Exercise description:
Report each line below that carries the word "estatico".

Records provided:
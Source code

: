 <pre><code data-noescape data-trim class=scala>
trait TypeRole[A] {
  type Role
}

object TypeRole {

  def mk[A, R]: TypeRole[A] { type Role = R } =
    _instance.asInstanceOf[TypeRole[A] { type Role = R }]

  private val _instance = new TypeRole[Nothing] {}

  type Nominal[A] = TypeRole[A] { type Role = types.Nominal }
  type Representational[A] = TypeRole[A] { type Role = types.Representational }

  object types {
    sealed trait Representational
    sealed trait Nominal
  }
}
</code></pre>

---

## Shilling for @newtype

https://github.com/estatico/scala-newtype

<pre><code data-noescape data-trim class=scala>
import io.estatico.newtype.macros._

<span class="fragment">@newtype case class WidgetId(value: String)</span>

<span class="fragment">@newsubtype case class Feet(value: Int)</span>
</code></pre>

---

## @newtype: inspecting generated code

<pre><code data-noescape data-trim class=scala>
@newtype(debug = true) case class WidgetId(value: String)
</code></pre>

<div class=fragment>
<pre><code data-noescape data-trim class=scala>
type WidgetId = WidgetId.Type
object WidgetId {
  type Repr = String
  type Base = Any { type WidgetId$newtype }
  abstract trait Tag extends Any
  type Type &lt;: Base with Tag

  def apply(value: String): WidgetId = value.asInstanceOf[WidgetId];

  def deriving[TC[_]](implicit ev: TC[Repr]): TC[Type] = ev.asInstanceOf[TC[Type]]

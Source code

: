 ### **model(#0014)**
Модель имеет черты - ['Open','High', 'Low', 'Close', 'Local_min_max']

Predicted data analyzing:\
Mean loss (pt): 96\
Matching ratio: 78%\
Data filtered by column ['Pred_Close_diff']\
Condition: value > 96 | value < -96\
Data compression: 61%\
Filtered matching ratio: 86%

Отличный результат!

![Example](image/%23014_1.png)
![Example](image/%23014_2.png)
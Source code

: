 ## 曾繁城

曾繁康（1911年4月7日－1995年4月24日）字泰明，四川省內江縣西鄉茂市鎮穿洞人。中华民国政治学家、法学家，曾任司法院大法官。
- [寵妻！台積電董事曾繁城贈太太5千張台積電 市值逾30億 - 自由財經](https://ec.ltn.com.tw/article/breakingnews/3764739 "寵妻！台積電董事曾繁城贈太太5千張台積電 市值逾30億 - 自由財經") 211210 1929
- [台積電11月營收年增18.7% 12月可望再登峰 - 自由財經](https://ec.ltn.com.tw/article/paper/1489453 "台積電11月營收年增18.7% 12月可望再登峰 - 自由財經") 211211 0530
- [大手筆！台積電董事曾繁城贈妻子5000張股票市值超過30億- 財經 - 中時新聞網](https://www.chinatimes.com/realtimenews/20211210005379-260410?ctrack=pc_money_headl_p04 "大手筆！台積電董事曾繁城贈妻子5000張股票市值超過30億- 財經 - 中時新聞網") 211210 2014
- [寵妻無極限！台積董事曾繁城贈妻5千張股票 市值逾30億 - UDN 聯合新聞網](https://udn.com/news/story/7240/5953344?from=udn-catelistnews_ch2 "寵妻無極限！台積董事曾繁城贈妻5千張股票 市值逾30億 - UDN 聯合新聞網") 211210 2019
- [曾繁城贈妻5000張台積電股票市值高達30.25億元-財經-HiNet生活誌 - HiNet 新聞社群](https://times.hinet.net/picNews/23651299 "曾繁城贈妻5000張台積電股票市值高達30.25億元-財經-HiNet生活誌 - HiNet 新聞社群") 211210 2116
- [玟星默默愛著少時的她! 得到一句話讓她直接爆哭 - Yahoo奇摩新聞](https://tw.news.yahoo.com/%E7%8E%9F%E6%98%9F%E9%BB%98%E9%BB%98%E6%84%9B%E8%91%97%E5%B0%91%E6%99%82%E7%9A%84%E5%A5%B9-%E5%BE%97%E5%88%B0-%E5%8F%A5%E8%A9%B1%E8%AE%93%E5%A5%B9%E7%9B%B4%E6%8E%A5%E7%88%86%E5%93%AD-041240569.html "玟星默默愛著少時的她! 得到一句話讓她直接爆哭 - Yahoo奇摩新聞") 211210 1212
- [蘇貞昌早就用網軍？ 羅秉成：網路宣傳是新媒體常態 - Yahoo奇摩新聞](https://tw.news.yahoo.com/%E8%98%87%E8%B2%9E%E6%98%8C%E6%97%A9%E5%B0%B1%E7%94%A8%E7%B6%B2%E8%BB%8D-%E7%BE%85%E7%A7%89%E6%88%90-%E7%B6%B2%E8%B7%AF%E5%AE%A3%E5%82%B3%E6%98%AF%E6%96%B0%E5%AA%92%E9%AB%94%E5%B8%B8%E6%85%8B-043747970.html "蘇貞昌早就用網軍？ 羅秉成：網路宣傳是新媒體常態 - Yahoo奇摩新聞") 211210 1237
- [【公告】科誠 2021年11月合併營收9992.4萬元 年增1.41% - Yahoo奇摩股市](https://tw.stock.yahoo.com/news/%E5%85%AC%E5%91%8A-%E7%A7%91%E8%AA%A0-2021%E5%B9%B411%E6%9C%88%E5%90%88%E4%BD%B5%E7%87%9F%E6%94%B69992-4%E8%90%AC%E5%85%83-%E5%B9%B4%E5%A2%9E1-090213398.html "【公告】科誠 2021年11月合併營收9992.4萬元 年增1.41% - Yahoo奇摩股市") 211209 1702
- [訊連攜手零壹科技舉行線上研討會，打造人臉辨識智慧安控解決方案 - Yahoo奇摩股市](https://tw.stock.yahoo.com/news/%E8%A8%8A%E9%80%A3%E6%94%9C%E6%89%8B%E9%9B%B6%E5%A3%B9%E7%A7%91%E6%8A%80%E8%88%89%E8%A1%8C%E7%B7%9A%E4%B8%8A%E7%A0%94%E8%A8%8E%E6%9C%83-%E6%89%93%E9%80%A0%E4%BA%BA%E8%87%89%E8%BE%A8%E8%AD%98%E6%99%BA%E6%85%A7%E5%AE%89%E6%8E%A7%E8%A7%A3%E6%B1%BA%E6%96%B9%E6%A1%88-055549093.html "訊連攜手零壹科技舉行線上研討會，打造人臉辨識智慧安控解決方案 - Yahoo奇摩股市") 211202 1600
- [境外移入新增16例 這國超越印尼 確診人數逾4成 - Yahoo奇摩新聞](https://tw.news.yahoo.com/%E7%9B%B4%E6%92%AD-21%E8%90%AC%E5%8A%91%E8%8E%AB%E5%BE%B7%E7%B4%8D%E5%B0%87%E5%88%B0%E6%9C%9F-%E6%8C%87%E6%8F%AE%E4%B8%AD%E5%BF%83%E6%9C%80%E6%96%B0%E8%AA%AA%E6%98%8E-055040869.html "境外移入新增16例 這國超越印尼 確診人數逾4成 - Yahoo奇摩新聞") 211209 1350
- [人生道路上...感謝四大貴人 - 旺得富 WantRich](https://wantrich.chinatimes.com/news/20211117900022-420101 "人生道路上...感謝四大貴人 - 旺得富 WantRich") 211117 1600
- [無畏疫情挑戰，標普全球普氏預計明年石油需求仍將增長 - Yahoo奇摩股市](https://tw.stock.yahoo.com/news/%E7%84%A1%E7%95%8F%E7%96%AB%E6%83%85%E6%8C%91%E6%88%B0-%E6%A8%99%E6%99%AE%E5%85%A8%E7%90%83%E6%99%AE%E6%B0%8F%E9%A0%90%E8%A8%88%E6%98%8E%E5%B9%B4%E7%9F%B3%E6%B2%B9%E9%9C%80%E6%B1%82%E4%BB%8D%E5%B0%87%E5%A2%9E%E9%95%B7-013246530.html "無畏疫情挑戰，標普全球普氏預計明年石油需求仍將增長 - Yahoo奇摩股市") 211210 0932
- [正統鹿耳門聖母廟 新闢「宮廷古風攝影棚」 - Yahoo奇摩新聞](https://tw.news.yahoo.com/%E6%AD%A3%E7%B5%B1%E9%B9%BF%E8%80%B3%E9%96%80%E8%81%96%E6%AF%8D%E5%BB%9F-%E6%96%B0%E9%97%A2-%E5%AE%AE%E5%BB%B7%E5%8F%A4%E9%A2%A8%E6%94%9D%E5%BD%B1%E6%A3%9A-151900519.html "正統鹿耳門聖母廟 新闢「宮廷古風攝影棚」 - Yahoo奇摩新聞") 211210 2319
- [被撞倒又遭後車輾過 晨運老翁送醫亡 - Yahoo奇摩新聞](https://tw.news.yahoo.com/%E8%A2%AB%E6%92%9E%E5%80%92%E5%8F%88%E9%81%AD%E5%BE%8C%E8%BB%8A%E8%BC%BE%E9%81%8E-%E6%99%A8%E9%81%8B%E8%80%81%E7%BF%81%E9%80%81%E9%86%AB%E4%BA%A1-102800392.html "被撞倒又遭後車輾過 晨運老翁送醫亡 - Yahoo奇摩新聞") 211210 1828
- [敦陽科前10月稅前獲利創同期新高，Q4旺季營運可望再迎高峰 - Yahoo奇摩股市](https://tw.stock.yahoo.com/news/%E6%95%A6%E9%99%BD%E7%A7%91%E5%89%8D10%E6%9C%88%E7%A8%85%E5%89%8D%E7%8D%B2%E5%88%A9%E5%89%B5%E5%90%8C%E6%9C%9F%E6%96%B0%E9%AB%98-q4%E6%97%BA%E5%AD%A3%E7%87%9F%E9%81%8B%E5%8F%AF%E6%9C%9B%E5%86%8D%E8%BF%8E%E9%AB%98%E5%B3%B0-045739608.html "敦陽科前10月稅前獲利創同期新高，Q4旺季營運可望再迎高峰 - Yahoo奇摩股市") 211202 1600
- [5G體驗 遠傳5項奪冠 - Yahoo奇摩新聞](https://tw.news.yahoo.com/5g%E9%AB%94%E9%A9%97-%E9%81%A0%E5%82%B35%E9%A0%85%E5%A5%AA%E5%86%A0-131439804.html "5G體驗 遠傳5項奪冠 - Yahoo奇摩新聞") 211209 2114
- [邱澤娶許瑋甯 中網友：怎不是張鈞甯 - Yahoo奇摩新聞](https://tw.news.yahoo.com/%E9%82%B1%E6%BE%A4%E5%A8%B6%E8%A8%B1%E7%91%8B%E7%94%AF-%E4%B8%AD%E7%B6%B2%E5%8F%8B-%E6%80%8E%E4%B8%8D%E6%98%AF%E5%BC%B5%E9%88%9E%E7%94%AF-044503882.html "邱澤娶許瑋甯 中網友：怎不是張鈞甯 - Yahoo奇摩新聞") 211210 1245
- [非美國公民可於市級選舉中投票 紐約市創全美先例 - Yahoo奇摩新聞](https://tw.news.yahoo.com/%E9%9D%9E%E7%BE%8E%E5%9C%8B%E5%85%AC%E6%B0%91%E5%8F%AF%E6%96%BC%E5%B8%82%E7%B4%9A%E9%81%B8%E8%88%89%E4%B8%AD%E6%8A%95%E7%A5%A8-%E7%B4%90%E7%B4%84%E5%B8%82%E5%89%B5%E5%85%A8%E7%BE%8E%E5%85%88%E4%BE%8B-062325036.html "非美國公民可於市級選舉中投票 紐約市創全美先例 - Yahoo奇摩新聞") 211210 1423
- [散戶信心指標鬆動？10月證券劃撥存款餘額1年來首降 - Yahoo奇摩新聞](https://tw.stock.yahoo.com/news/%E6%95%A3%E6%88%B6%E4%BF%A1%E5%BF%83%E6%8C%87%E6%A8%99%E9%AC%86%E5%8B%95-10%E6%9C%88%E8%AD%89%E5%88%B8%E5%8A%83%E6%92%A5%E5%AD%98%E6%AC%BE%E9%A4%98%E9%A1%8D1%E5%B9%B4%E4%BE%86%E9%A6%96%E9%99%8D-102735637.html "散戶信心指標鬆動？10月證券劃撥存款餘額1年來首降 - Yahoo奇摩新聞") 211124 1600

The answer:
https://github.com/estatico/scala-newtype
import io.estatico.newtype.macros._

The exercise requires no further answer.